# Available data
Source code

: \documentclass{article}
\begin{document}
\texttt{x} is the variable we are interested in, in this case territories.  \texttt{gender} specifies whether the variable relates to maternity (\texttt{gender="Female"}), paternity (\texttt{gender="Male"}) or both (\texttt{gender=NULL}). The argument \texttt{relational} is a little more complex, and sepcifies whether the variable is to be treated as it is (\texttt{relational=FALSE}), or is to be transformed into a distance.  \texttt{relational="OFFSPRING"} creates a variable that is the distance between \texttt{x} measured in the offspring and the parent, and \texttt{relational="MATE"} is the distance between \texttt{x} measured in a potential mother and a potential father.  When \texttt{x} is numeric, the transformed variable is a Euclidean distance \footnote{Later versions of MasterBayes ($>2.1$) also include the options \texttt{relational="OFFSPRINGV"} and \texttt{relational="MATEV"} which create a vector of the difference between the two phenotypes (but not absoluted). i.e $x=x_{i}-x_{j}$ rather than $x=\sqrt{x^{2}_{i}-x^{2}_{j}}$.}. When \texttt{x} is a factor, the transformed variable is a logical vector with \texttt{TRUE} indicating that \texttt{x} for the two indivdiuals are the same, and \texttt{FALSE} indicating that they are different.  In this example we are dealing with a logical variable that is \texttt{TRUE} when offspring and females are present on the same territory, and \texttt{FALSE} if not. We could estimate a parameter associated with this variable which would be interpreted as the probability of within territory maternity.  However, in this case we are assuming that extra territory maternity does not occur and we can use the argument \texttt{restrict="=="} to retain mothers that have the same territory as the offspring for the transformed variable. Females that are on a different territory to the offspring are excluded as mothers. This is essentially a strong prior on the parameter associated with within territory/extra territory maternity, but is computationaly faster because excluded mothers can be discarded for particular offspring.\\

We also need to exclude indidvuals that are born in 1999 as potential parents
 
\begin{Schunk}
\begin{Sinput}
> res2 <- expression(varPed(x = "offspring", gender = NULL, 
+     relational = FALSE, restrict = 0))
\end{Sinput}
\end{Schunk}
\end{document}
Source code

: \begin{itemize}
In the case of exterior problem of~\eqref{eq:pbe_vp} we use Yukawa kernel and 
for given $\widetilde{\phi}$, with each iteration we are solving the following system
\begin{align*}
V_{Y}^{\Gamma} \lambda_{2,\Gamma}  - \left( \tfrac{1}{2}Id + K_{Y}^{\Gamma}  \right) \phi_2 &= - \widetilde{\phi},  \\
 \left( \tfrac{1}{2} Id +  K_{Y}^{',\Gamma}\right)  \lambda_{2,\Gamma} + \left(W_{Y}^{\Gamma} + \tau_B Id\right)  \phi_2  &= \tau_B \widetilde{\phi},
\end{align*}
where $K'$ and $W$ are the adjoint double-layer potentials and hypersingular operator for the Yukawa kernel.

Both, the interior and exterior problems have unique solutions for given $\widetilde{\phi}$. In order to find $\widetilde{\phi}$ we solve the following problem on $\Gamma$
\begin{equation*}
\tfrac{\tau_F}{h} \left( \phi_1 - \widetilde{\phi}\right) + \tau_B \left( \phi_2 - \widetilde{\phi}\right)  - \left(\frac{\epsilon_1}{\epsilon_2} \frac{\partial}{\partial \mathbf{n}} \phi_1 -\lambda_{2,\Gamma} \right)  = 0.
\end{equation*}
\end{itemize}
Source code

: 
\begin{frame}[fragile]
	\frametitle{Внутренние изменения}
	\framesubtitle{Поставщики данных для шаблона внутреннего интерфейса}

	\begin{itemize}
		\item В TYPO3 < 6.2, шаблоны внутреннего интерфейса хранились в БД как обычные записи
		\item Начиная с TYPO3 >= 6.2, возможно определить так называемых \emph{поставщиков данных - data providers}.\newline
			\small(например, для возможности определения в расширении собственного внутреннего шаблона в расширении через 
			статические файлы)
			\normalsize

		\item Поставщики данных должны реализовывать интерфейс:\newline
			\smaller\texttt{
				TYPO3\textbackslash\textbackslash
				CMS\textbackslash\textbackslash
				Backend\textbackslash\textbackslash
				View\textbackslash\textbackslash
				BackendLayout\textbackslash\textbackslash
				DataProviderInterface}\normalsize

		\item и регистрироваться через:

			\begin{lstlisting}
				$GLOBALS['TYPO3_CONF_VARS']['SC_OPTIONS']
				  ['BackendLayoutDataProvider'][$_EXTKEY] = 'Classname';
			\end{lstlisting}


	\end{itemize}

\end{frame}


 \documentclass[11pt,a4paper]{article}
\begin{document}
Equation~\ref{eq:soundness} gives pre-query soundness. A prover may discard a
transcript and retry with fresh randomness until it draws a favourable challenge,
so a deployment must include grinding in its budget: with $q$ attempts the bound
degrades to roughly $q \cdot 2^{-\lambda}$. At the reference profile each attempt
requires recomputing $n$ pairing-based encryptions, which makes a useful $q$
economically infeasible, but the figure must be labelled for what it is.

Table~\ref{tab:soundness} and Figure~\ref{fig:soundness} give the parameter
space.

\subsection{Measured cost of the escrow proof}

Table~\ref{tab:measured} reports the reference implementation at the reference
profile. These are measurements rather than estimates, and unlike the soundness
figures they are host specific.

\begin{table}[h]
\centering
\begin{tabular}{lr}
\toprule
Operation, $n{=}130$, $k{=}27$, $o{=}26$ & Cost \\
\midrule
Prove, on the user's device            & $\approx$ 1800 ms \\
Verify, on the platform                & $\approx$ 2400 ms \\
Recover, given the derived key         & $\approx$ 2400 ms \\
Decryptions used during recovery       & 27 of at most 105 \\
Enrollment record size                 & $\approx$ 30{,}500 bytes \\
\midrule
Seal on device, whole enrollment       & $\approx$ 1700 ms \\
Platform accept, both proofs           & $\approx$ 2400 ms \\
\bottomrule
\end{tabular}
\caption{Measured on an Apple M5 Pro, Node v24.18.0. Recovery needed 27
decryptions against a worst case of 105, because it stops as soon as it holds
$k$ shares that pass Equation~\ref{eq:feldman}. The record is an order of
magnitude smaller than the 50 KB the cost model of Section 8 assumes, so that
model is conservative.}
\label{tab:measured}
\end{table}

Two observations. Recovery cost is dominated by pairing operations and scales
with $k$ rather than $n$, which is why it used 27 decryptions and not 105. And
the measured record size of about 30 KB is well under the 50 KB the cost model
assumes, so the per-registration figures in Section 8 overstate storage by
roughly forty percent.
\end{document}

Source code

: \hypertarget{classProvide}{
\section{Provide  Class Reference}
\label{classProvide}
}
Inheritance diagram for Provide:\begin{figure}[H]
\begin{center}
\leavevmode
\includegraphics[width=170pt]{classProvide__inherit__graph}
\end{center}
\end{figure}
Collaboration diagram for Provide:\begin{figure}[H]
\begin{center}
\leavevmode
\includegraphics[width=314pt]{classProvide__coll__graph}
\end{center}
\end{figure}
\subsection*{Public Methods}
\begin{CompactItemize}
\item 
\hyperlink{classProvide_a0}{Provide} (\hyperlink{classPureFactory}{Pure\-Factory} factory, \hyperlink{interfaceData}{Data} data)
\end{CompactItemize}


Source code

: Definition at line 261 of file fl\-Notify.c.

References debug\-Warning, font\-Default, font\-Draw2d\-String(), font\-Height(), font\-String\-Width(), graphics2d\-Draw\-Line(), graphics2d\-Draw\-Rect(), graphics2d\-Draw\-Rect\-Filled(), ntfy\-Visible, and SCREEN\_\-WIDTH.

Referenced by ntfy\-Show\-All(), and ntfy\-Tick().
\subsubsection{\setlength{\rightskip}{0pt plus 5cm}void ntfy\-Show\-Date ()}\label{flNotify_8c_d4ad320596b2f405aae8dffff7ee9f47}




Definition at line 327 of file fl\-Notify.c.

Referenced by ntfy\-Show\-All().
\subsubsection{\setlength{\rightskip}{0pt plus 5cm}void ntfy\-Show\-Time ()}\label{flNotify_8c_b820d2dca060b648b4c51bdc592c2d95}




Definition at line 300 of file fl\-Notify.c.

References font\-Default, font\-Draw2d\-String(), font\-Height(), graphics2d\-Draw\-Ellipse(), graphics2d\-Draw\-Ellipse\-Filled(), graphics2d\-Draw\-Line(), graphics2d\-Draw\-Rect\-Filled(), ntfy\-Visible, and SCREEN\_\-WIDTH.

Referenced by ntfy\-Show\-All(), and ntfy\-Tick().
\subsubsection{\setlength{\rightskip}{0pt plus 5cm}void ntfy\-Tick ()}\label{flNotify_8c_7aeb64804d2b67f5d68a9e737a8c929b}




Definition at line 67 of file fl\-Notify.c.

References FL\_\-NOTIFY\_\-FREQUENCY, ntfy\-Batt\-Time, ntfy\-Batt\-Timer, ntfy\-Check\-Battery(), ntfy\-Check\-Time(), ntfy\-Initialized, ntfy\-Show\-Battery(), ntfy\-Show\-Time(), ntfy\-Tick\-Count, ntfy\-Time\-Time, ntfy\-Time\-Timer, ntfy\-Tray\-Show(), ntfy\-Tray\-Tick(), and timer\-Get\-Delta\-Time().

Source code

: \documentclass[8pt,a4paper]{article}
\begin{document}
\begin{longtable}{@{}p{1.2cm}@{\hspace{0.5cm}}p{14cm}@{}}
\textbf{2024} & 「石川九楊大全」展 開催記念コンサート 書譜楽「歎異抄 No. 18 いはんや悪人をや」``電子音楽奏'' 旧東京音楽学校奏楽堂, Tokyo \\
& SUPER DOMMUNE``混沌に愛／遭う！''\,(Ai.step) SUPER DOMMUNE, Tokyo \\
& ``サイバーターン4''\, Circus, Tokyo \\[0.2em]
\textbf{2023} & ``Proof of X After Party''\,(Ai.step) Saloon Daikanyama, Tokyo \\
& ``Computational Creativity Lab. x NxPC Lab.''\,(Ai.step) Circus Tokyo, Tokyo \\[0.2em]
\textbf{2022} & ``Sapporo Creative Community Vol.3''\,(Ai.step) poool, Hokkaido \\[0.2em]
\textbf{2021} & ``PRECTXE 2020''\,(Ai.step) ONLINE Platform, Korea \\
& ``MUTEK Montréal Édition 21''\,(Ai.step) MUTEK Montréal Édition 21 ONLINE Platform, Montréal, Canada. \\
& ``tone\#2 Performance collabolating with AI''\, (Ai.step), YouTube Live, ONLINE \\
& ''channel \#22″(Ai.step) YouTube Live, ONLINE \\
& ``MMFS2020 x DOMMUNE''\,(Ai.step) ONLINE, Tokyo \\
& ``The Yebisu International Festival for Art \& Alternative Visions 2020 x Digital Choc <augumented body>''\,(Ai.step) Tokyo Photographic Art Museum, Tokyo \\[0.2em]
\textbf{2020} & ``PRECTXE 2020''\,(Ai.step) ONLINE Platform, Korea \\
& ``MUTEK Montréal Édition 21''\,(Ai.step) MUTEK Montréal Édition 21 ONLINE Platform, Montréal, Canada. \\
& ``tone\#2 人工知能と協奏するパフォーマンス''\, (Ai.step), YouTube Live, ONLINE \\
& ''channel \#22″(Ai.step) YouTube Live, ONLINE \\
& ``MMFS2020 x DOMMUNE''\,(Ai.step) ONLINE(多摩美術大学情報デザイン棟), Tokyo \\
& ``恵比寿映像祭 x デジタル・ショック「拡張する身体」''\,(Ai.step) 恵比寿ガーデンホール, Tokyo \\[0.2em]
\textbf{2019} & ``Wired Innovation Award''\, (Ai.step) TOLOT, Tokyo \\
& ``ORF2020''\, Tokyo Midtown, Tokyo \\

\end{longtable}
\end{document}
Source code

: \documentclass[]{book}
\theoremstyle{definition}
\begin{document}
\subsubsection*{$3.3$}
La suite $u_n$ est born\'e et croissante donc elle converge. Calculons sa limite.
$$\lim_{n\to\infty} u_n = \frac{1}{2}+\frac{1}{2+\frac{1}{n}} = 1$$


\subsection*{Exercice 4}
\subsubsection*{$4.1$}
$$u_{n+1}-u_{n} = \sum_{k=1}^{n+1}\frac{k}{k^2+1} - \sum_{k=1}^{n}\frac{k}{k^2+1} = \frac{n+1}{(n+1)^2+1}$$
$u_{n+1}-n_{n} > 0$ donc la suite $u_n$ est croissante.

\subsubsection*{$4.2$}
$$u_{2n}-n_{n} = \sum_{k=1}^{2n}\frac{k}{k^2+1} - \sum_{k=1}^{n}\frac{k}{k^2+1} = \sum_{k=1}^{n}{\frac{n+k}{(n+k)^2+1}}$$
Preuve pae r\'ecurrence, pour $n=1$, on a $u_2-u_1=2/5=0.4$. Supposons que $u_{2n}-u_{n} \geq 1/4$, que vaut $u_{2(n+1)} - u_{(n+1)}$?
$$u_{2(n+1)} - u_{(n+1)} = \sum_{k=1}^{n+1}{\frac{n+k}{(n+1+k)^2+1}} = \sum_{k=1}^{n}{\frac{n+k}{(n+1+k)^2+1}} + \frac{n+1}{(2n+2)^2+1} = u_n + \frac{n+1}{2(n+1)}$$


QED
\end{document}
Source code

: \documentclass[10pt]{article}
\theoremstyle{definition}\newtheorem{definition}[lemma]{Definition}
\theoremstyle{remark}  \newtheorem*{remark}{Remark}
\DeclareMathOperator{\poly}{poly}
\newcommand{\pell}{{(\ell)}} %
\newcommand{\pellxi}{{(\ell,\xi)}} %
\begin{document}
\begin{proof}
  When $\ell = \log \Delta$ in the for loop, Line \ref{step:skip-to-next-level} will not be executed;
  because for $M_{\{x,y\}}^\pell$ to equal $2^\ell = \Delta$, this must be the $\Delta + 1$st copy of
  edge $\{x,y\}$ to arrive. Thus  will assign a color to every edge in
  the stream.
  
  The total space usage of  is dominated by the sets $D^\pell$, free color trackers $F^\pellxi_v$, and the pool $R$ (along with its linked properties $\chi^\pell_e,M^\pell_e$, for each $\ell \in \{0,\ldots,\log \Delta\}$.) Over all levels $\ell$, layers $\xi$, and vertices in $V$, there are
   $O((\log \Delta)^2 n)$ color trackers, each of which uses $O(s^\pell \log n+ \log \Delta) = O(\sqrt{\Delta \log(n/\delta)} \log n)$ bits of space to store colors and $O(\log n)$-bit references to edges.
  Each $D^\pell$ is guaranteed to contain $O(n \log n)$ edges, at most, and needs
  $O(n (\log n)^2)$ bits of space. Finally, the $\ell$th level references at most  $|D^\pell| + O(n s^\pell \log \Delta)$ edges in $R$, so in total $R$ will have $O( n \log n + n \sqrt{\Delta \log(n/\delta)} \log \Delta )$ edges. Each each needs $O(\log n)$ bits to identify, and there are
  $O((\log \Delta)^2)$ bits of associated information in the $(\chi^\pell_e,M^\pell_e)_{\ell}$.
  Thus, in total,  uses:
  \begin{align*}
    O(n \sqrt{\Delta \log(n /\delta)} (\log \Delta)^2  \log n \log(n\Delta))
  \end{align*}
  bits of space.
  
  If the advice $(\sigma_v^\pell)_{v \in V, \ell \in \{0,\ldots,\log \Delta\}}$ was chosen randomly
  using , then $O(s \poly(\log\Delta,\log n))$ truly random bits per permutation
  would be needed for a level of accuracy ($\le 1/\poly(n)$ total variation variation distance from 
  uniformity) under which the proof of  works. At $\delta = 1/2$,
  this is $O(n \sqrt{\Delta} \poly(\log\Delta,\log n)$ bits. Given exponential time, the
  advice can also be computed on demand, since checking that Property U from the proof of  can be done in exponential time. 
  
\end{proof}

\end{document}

# Exercise goal
In the listing above, locate the line with "and there are" and the line with "advice can also", then extract exactly those lines and every line between them, and nothing more.

# Output for this task
  $O(n (\log n)^2)$ bits of space. Finally, the $\ell$th level references at most  $|D^\pell| + O(n s^\pell \log \Delta)$ edges in $R$, so in total $R$ will have $O( n \log n + n \sqrt{\Delta \log(n/\delta)} \log \Delta )$ edges. Each each needs $O(\log n)$ bits to identify, and there are
  $O((\log \Delta)^2)$ bits of associated information in the $(\chi^\pell_e,M^\pell_e)_{\ell}$.
  Thus, in total,  uses:
  \begin{align*}
    O(n \sqrt{\Delta \log(n /\delta)} (\log \Delta)^2  \log n \log(n\Delta))
  \end{align*}
  bits of space.
  
  If the advice $(\sigma_v^\pell)_{v \in V, \ell \in \{0,\ldots,\log \Delta\}}$ was chosen randomly
  using , then $O(s \poly(\log\Delta,\log n))$ truly random bits per permutation
  would be needed for a level of accuracy ($\le 1/\poly(n)$ total variation variation distance from 
  uniformity) under which the proof of  works. At $\delta = 1/2$,
  this is $O(n \sqrt{\Delta} \poly(\log\Delta,\log n)$ bits. Given exponential time, the
  advice can also be computed on demand, since checking that Property U from the proof of  can be done in exponential time. 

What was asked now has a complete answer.